**Required work**. Which lines in the records below mention the word "iron"? Copy each one out.

____

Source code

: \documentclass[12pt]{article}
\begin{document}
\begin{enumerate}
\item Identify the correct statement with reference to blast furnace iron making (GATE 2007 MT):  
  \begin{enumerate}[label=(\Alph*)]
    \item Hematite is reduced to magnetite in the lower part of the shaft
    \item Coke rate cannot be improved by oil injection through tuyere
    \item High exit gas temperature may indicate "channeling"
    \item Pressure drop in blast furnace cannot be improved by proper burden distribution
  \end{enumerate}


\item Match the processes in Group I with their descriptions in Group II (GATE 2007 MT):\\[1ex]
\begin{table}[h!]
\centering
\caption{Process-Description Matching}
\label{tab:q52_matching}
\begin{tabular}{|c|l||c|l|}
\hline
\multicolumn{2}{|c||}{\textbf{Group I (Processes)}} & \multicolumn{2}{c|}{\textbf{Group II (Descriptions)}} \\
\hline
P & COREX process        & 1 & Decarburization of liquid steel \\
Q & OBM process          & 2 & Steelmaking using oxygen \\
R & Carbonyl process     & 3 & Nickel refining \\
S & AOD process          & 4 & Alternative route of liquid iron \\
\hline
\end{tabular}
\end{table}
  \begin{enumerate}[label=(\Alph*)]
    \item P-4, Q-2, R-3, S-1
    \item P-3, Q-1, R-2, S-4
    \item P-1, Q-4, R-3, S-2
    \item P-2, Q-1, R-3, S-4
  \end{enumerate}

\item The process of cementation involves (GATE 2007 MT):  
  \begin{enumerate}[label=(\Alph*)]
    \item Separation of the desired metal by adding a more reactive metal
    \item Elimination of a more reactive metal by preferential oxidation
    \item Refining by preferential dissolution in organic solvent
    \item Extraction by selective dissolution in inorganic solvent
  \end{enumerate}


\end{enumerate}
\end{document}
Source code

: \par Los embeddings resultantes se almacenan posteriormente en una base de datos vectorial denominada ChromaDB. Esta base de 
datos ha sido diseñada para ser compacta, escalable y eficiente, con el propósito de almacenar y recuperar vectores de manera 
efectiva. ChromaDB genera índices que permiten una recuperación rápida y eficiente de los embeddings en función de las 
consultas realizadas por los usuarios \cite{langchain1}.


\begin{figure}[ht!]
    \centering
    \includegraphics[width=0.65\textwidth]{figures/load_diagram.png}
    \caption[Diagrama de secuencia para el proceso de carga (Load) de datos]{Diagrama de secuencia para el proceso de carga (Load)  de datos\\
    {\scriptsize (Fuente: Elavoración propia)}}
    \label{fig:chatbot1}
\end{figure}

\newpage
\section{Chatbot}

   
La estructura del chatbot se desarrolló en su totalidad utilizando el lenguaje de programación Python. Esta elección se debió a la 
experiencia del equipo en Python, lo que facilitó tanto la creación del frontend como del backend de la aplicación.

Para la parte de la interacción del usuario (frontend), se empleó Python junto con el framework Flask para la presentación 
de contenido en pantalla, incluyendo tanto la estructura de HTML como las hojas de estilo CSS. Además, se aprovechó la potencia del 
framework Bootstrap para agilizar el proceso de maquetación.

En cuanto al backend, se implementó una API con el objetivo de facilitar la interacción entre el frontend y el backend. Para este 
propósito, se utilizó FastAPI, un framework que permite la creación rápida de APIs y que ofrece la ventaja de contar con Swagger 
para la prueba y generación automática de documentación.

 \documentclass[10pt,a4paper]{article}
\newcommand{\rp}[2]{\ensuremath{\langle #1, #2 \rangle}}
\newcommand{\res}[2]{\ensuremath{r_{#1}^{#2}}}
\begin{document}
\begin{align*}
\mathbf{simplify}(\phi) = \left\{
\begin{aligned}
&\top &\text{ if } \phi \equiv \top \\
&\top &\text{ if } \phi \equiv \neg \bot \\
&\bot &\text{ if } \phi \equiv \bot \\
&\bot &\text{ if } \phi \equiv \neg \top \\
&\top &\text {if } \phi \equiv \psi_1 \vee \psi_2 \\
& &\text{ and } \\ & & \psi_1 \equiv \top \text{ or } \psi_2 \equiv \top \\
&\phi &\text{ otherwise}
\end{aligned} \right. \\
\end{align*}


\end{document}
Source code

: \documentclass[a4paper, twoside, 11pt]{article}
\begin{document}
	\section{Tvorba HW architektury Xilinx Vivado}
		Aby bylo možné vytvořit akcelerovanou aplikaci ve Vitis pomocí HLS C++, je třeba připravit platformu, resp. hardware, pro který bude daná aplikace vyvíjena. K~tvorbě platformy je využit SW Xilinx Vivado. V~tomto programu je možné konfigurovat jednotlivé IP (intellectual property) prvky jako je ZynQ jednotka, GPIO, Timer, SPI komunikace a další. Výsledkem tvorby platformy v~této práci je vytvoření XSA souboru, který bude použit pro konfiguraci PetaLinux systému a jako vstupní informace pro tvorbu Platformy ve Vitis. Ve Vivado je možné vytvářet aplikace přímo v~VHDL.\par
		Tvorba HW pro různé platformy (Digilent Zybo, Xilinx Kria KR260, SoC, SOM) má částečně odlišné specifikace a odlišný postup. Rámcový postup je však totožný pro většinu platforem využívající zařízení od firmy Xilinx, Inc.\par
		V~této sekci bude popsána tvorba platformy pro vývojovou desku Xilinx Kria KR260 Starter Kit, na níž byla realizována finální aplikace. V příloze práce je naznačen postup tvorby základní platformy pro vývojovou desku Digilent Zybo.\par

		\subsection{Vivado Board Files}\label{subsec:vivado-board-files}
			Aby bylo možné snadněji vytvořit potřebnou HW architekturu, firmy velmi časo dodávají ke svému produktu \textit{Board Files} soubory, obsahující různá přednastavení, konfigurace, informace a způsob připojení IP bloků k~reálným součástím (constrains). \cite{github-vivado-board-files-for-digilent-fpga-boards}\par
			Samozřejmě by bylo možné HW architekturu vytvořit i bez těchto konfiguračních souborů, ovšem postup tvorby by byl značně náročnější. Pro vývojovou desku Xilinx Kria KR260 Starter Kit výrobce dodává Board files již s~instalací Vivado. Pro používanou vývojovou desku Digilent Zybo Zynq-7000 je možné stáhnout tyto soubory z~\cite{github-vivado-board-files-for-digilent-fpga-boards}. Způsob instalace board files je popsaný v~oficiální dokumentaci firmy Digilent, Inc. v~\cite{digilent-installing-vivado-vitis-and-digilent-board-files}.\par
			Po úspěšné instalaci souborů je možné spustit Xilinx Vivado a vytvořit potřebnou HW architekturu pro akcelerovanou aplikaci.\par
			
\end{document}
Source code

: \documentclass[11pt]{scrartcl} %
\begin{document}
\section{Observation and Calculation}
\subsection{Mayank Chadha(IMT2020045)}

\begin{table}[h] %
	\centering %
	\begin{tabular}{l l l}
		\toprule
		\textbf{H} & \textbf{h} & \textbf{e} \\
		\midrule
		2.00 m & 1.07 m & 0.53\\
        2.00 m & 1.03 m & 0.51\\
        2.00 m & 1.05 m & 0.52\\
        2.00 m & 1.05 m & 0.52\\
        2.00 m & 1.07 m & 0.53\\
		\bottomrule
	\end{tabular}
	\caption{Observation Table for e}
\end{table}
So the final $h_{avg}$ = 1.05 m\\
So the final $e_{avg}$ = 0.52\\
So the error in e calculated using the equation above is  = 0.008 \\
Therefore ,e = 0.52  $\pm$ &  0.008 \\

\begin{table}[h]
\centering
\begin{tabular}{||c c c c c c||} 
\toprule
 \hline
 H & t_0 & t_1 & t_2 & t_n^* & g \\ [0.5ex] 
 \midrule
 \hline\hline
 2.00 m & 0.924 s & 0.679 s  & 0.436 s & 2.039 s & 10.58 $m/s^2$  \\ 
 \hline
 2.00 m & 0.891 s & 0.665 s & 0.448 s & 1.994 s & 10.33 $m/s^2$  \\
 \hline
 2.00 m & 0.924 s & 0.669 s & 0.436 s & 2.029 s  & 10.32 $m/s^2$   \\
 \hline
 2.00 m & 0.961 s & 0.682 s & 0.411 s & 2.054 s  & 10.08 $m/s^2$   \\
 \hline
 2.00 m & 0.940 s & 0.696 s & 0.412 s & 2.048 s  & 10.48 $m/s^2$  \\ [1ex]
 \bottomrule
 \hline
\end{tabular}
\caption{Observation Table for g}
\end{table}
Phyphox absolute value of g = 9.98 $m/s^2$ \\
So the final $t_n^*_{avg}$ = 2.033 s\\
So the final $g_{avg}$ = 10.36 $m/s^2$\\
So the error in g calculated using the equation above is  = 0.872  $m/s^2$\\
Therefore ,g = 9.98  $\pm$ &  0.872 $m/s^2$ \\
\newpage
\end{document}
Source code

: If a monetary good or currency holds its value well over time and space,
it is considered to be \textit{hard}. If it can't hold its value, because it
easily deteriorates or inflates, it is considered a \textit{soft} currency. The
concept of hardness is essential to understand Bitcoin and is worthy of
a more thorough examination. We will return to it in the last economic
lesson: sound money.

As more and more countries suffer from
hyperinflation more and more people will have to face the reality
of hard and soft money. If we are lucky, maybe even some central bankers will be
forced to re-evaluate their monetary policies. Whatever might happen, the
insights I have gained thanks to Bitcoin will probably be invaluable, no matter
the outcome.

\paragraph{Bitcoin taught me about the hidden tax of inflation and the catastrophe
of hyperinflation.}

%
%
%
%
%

____

**Worked solution**.
\item Identify the correct statement with reference to blast furnace iron making (GATE 2007 MT):  
S & AOD process          & 4 & Alternative route of liquid iron \\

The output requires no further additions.